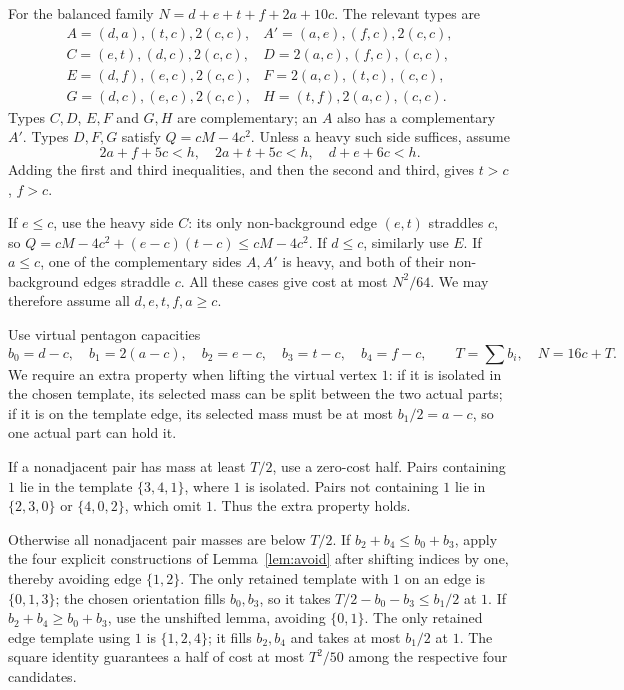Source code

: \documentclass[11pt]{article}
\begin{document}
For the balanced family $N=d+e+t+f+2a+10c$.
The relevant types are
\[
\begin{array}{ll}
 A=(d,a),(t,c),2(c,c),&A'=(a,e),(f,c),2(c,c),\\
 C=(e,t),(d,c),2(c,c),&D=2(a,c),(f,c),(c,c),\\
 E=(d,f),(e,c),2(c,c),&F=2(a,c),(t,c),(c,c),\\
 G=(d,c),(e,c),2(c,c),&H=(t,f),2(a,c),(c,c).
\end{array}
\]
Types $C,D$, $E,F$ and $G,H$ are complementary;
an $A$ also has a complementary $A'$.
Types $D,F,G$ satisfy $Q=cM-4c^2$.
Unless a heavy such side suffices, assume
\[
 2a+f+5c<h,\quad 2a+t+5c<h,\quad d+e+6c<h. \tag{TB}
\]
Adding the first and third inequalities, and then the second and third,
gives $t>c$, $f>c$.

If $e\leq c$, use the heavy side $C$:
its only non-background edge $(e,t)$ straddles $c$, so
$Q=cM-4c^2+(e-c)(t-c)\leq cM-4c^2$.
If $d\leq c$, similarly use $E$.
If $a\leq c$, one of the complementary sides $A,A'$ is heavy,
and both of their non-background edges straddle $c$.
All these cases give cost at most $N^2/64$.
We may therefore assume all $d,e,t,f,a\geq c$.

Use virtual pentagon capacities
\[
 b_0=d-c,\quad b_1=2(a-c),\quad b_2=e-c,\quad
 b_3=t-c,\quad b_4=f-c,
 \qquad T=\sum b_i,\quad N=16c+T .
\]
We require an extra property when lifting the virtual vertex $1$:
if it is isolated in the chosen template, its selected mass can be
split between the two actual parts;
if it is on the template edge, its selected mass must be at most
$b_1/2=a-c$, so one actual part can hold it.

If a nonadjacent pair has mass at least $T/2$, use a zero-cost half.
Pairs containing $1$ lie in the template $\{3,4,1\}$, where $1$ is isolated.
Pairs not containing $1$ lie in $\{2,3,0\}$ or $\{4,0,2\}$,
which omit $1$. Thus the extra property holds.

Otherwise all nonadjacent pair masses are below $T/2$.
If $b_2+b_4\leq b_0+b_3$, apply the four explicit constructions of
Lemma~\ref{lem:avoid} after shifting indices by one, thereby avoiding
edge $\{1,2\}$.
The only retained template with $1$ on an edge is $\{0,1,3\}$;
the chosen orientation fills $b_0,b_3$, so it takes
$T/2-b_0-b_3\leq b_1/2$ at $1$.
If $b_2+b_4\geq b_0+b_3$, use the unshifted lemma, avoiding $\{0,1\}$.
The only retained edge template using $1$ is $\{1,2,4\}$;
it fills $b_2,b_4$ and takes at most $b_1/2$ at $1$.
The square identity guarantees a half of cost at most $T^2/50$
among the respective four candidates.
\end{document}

YOUR INSTRUCTIONS
Although the records above include pictures, the copy must contain only their exact text.

EXERCISE OUTPUT
Source code

: \documentclass[11pt]{article}
\begin{document}
For the balanced family $N=d+e+t+f+2a+10c$.
The relevant types are
\[
\begin{array}{ll}
 A=(d,a),(t,c),2(c,c),&A'=(a,e),(f,c),2(c,c),\\
 C=(e,t),(d,c),2(c,c),&D=2(a,c),(f,c),(c,c),\\
 E=(d,f),(e,c),2(c,c),&F=2(a,c),(t,c),(c,c),\\
 G=(d,c),(e,c),2(c,c),&H=(t,f),2(a,c),(c,c).
\end{array}
\]
Types $C,D$, $E,F$ and $G,H$ are complementary;
an $A$ also has a complementary $A'$.
Types $D,F,G$ satisfy $Q=cM-4c^2$.
Unless a heavy such side suffices, assume
\[
 2a+f+5c<h,\quad 2a+t+5c<h,\quad d+e+6c<h. \tag{TB}
\]
Adding the first and third inequalities, and then the second and third,
gives $t>c$, $f>c$.

If $e\leq c$, use the heavy side $C$:
its only non-background edge $(e,t)$ straddles $c$, so
$Q=cM-4c^2+(e-c)(t-c)\leq cM-4c^2$.
If $d\leq c$, similarly use $E$.
If $a\leq c$, one of the complementary sides $A,A'$ is heavy,
and both of their non-background edges straddle $c$.
All these cases give cost at most $N^2/64$.
We may therefore assume all $d,e,t,f,a\geq c$.

Use virtual pentagon capacities
\[
 b_0=d-c,\quad b_1=2(a-c),\quad b_2=e-c,\quad
 b_3=t-c,\quad b_4=f-c,
 \qquad T=\sum b_i,\quad N=16c+T .
\]
We require an extra property when lifting the virtual vertex $1$:
if it is isolated in the chosen template, its selected mass can be
split between the two actual parts;
if it is on the template edge, its selected mass must be at most
$b_1/2=a-c$, so one actual part can hold it.

If a nonadjacent pair has mass at least $T/2$, use a zero-cost half.
Pairs containing $1$ lie in the template $\{3,4,1\}$, where $1$ is isolated.
Pairs not containing $1$ lie in $\{2,3,0\}$ or $\{4,0,2\}$,
which omit $1$. Thus the extra property holds.

Otherwise all nonadjacent pair masses are below $T/2$.
If $b_2+b_4\leq b_0+b_3$, apply the four explicit constructions of
Lemma~\ref{lem:avoid} after shifting indices by one, thereby avoiding
edge $\{1,2\}$.
The only retained template with $1$ on an edge is $\{0,1,3\}$;
the chosen orientation fills $b_0,b_3$, so it takes
$T/2-b_0-b_3\leq b_1/2$ at $1$.
If $b_2+b_4\geq b_0+b_3$, use the unshifted lemma, avoiding $\{0,1\}$.
The only retained edge template using $1$ is $\{1,2,4\}$;
it fills $b_2,b_4$ and takes at most $b_1/2$ at $1$.
The square identity guarantees a half of cost at most $T^2/50$
among the respective four candidates.
\end{document}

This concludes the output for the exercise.